Dataset entries:
____

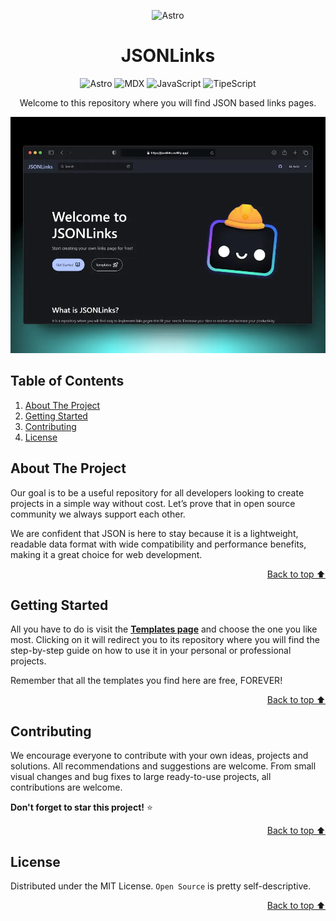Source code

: <a id="readme-top"></a>

<div align="center">

![Astro](https://astro.build/assets/press/astro-icon-light-gradient.svg)

</div>

<h1 align="center">JSONLinks</h1>

<div align="center">


![Astro](https://img.shields.io/badge/Astro-0C1222?style=for-the-badge&logo=astro&logoColor=FDFDFE)
![MDX](https://img.shields.io/badge/MDX-1B1F24?style=for-the-badge&logo=mdx&logoColor=white)
![JavaScript](https://img.shields.io/badge/JavaScript-323330?style=for-the-badge&logo=javascript&logoColor=F7DF1E)
![TipeScript](https://img.shields.io/badge/TypeScript-007ACC?style=for-the-badge&logo=typescript&logoColor=white)

Welcome to this repository where you will find JSON based links pages. 

</div>

![JSONLinks Screenshot](/public/screenshot.webp)


## Table of Contents

  <ol>
    <li><a href="#about-the-project">About The Project</a></li>
    <li><a href="#getting-started">Getting Started</a></li>
    <li><a href="#contributing">Contributing</a></li>
    <li><a href="#license">License</a></li>
  </ol>


## About The Project

Our goal is to be a useful repository for all developers looking to create projects in a simple way without cost. Let’s prove that in open source community we always support each other.

We are confident that JSON is here to stay because it is a lightweight, readable data format with wide compatibility and performance benefits, making it a great choice for web development.

<p align="right"><a href="#readme-top">Back to top ⬆️</a></p>


## Getting Started

All you have to do is visit the **[Templates page]([xd](https://jsonlinks.netlify.app/templates/))** and choose the one you like most. Clicking on it will redirect you to its repository where you will find the step-by-step guide on how to use it in your personal or professional projects.

Remember that all the templates you find here are free, FOREVER!

<p align="right"><a href="#readme-top">Back to top ⬆️</a></p>


## Contributing

We encourage everyone to contribute with your own ideas, projects and solutions. All recommendations and suggestions are welcome. From small visual changes and bug fixes to large ready-to-use projects, all contributions are welcome.

**Don't forget to star this project!** ⭐

<p align="right"><a href="#readme-top">Back to top ⬆️</a></p>


## License

Distributed under the MIT License. `Open Source` is pretty self-descriptive.

<p align="right"><a href="#readme-top">Back to top ⬆️</a></p>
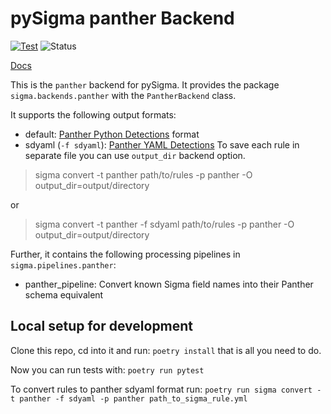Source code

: # pySigma panther Backend

[![Test](https://github.com/panther-labs/pySigma-backend-panther/actions/workflows/test.yml/badge.svg)](https://github.com/panther-labs/pySigma-backend-panther/actions/workflows/test.yml)
![Status](https://img.shields.io/badge/Status-pre--release-orange)

[Docs](https://docs.panther.com/panther-developer-workflows/converting-sigma-rules)

This is the `panther` backend for pySigma. It provides the package `sigma.backends.panther` with the `PantherBackend` class.

It supports the following output formats:

- default: [Panther Python Detections](https://docs.panther.com/detections/rules/python) format
- sdyaml (`-f sdyaml`): [Panther YAML Detections](https://docs.panther.com/detections/rules/yaml#simple-detections)
To save each rule in separate file you can use `output_dir` backend option.

>  sigma convert -t panther path/to/rules -p panther -O output_dir=output/directory

or
> sigma convert -t panther -f sdyaml path/to/rules -p panther -O output_dir=output/directory

Further, it contains the following processing pipelines in `sigma.pipelines.panther`:

- panther_pipeline: Convert known Sigma field names into their Panther schema equivalent

## Local setup for development

Clone this repo, cd into it and run:
`poetry install`
that is all you need to do.

Now you can run tests with:
`poetry run pytest`

To convert rules to panther sdyaml format run:
`poetry run sigma convert -t panther -f sdyaml -p panther path_to_sigma_rule.yml`
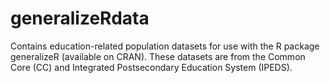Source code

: # generalizeRdata

Contains education-related population datasets for use with the R package generalizeR (available on CRAN). These datasets are from the Common Core (CC) and Integrated Postsecondary Education System (IPEDS).
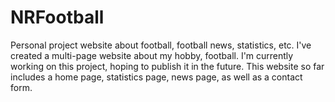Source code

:# NRFootball
Personal project website about football, football news, statistics, etc.
I've created a multi-page website about my hobby, football. I'm currently working on this project, hoping to publish it in the future. 
This website so far includes a home page, statistics page, news page, as well as a contact form. 
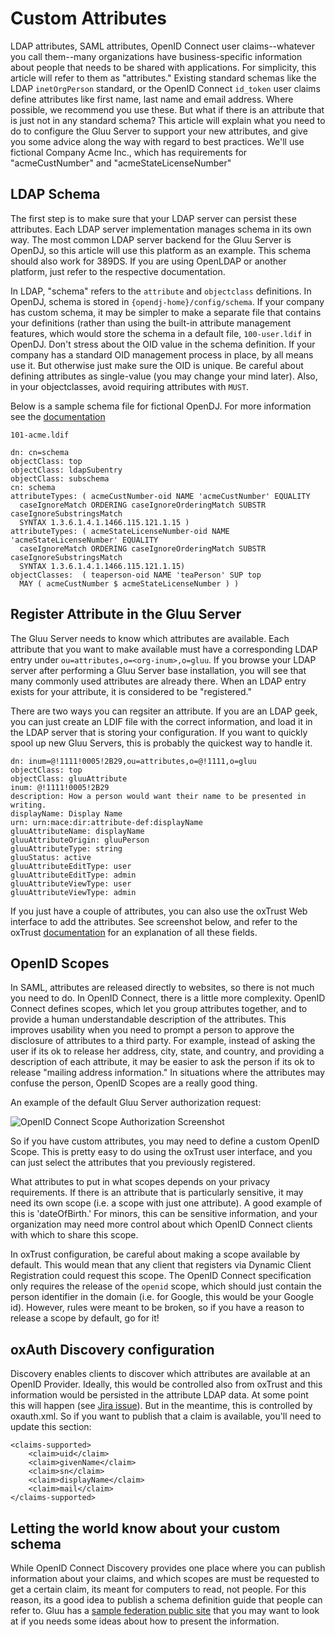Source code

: # Custom Attributes

LDAP attributes, SAML attributes, OpenID Connect user claims--whatever you call
them--many organizations have business-specific information about people that needs
to be shared with applications. For simplicity, this article will refer to them as
"attributes." Existing standard schemas like the LDAP `inetOrgPerson` standard, or
the OpenID Connect `id_token` user claims define attributes like first name, last
name and email address. Where possible, we recommend you use these. But what if
there is an attribute that is just not in any standard schema? This article will
explain what you need to do to configure the Gluu Server to support your new
attributes, and give you some advice along the way with regard to best practices.
We'll use fictional Company Acme Inc., which has requirements
for "acmeCustNumber" and "acmeStateLicenseNumber"

## LDAP Schema

The first step is to make sure that your LDAP server can persist these attributes.
Each LDAP server implementation manages schema in its own way. The most common
LDAP server backend for the Gluu Server is OpenDJ, so this article will use this
platform as an example. This schema should also work for 389DS. If you are using
OpenLDAP or another platform, just refer to the respective documentation.

In LDAP, "schema" refers to the `attribute` and `objectclass` definitions.
In OpenDJ, schema is stored in `{opendj-home}/config/schema`. If your company has
custom schema, it may be simpler to make a separate file that contains your
definitions (rather than using the built-in attribute management features, which
would store the schema in a default file, `100-user.ldif` in OpenDJ. Don't stress
about the OID value in the schema definition. If your company has a standard
OID management process in place, by all means use it. But otherwise just make
sure the OID is unique. Be careful about defining attributes as single-value
(you may change your mind later). Also, in your objectclasses, avoid
requiring attributes with `MUST`.

Below is a sample schema file for fictional OpenDJ. For more information see
the [documentation](http://opendj.forgerock.org/opendj-server/doc/admin-guide/#chap-schema)

``101-acme.ldif``

    dn: cn=schema
    objectClass: top
    objectClass: ldapSubentry
    objectClass: subschema
    cn: schema
    attributeTypes: ( acmeCustNumber-oid NAME 'acmeCustNumber' EQUALITY
      caseIgnoreMatch ORDERING caseIgnoreOrderingMatch SUBSTR caseIgnoreSubstringsMatch
      SYNTAX 1.3.6.1.4.1.1466.115.121.1.15 )
    attributeTypes: ( acmeStateLicenseNumber-oid NAME 'acmeStateLicenseNumber' EQUALITY
      caseIgnoreMatch ORDERING caseIgnoreOrderingMatch SUBSTR caseIgnoreSubstringsMatch
      SYNTAX 1.3.6.1.4.1.1466.115.121.1.15)
    objectClasses:  ( teaperson-oid NAME 'teaPerson' SUP top
      MAY ( acmeCustNumber $ acmeStateLicenseNumber ) )

## Register Attribute in the Gluu Server

The Gluu Server needs to know which attributes are available. Each attribute that
you want to make available must have a corresponding LDAP entry under
`ou=attributes,o=<org-inum>,o=gluu`. If you browse your LDAP server after
performing a Gluu Server base installation, you will see that many commonly
used attributes are already there. When an LDAP entry exists for your attribute,
it is considered to be "registered."

There are two ways you can regsiter an attribute. If you are an LDAP geek, you
can just create an LDIF file with the correct information, and load it in the
LDAP server that is storing your configuration. If you want to quickly spool
up new Gluu Servers, this is probably the quickest way to handle it.

    dn: inum=@!1111!0005!2B29,ou=attributes,o=@!1111,o=gluu
    objectClass: top
    objectClass: gluuAttribute
    inum: @!1111!0005!2B29
    description: How a person would want their name to be presented in writing.
    displayName: Display Name
    urn: urn:mace:dir:attribute-def:displayName
    gluuAttributeName: displayName
    gluuAttributeOrigin: gluuPerson
    gluuAttributeType: string
    gluuStatus: active
    gluuAttributeEditType: user
    gluuAttributeEditType: admin
    gluuAttributeViewType: user
    gluuAttributeViewType: admin

If you just have a couple of attributes, you can also use the oxTrust Web
interface to add the attributes. See screenshot below, and refer to the
oxTrust [documentation](../admin-guide/saml/outbound-saml/#ldap-attributes) for an explanation of all these fields.

## OpenID Scopes

In SAML, attributes are released directly to websites, so there is not much
you need to do. In OpenID Connect, there is a little more complexity. OpenID
Connect defines scopes, which let you group attributes together, and to provide
a human understandable description of the attributes. This improves usability
when you need to prompt a person to approve the disclosure of attributes to
a third party. For example, instead of asking the user if its ok to release
her address, city, state, and country, and providing a description of each
attribute, it may be easier to ask the person if its ok to release "mailing
address information." In situations where the attributes may confuse the person,
OpenID Scopes are a really good thing.

An example of the default Gluu Server authorization request:

![OpenID Connect Scope Authorization Screenshot](https://raw.githubusercontent.com/GluuFederation/docs/master/sources/img/openid_connect/authz_screenshot.png)

So if you have custom attributes, you may need to define a custom OpenID Scope.
This is pretty easy to do using the oxTrust user interface, and you can just
select the attributes that you previously registered.

What attributes to put in what scopes depends on your privacy requirements.
If there is an attribute that is particularly sensitive, it may need its own
scope (i.e. a scope with just one attribute). A good example of this is
'dateOfBirth.' For minors, this can be sensitive information, and your
organization may need more control about which OpenID Connect clients with
which to share this scope.

In oxTrust configuration, be careful about making a scope available by
default. This would mean that any client that registers via Dynamic Client
Registration could request this scope. The OpenID Connect specification only
requires the release of the `openid` scope, which should just contain the
person identifier in the domain (i.e. for Google, this would be your Google id).
However, rules were meant to be broken, so if you have a reason to release
a scope by default, go for it!

## oxAuth Discovery configuration

Discovery enables clients to discover which attributes are available at an
OpenID Provider. Ideally, this would be controlled also from oxTrust and this
information would be persisted in the attribute LDAP data. At some point this
will happen (see [Jira issue](http://ox.gluu.org/jira/browse/OXTRUST-169)). But 
in the meantime, this is controlled by oxauth.xml. So if you want to publish 
that a claim is available, you'll need to update this section:

    <claims-supported>
        <claim>uid</claim>
        <claim>givenName</claim>
        <claim>sn</claim>
        <claim>displayName</claim>
        <claim>mail</claim>
    </claims-supported>

## Letting the world know about your custom schema

While OpenID Connect Discovery provides one place where you can publish
information about your claims, and which scopes are must be requested
to get a certain claim, its meant for computers to read, not people.
For this reason, its a good idea to publish a schema definition guide
that people can refer to. Gluu has a 
[sample federation public site](http://www.gluu.co/sample-federation)
that you may want to look at if you needs some ideas about how to present
the information.
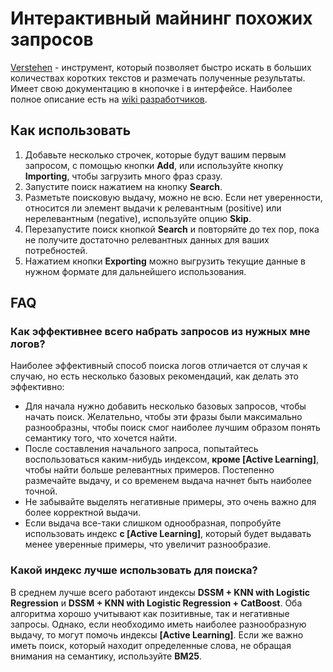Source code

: # Интерактивный майнинг похожих запросов

[Verstehen](https://verstehen.n.yandex-team.ru/) - инструмент, который позволяет быстро искать в больших количествах коротких текстов и размечать полученные результаты.
Имеет свою документацию в кнопочке i в интерфейсе.
Наиболее полное описание есть на [wiki разработчиков](https://wiki.yandex-team.ru/users/artemkorenev/verstehen/).


## Как использовать

1. Добавьте несколько строчек, которые будут вашим первым запросом, с помощью кнопки **Add**, или используйте кнопку **Importing**, чтобы загрузить много фраз сразу.
2. Запустите поиск нажатием на кнопку **Search**.
3. Разметьте поисковую выдачу, можно не всю.
Если нет уверенности, относится ли элемент выдачи к релевантным (positive) или нерелевантным (negative), используйте опцию **Skip**.
4. Перезапустите поиск кнопкой **Search** и повторяйте до тех пор, пока не получите достаточно релевантных данных для ваших потребностей.
5. Нажатием кнопки **Exporting** можно выгрузить текущие данные в нужном формате для дальнейшего использования.


## FAQ

### Как эффективнее всего набрать запросов из нужных мне логов?

Наиболее эффективный способ поиска логов отличается от случая к случаю, но есть несколько базовых рекомендаций, как делать это эффективно:
* Для начала нужно добавить несколько базовых запросов, чтобы начать поиск.
Желательно, чтобы эти фразы были максимально разнообразны, чтобы поиск смог наиболее лучшим образом понять семантику того, что хочется найти.
* После составления начального запроса, попытайтесь воспользоваться каким-нибудь индексом, **кроме [Active Learning]**, чтобы найти больше релевантных примеров.
Постепенно размечайте выдачу, и со временем выдача начнет быть наиболее точной.
* Не забывайте выделять негативные примеры, это очень важно для более корректной выдачи.
* Если выдача все-таки слишком однообразная, попробуйте использовать индекс **с [Active Learning]**, который будет выдавать менее уверенные примеры, что увеличит разнообразие.


### Какой индекс лучше использовать для поиска?

В среднем лучше всего работают индексы **DSSM + KNN with Logistic Regression** и **DSSM + KNN with Logistic Regression + CatBoost**.
Оба алгоритма хорошо учитывают как позитивные, так и негативные запросы.
Однако, если необходимо иметь наиболее разнообразную выдачу, то могут помочь индексы **[Active Learning]**.
Если же важно иметь поиск, который находит определенные слова, не обращая внимания на семантику, используйте **BM25**.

____

### Task directions
Give back exactly the lines above from the one with "that you may" through the one with "5. Нажатием кнопки", both included. Pictures don't belong in the copy.

### Answer
that you may want to look at if you needs some ideas about how to present
the information.
Source code

: # Интерактивный майнинг похожих запросов

[Verstehen](https://verstehen.n.yandex-team.ru/) - инструмент, который позволяет быстро искать в больших количествах коротких текстов и размечать полученные результаты.
Имеет свою документацию в кнопочке i в интерфейсе.
Наиболее полное описание есть на [wiki разработчиков](https://wiki.yandex-team.ru/users/artemkorenev/verstehen/).


## Как использовать

1. Добавьте несколько строчек, которые будут вашим первым запросом, с помощью кнопки **Add**, или используйте кнопку **Importing**, чтобы загрузить много фраз сразу.
2. Запустите поиск нажатием на кнопку **Search**.
3. Разметьте поисковую выдачу, можно не всю.
Если нет уверенности, относится ли элемент выдачи к релевантным (positive) или нерелевантным (negative), используйте опцию **Skip**.
4. Перезапустите поиск кнопкой **Search** и повторяйте до тех пор, пока не получите достаточно релевантных данных для ваших потребностей.
5. Нажатием кнопки **Exporting** можно выгрузить текущие данные в нужном формате для дальнейшего использования.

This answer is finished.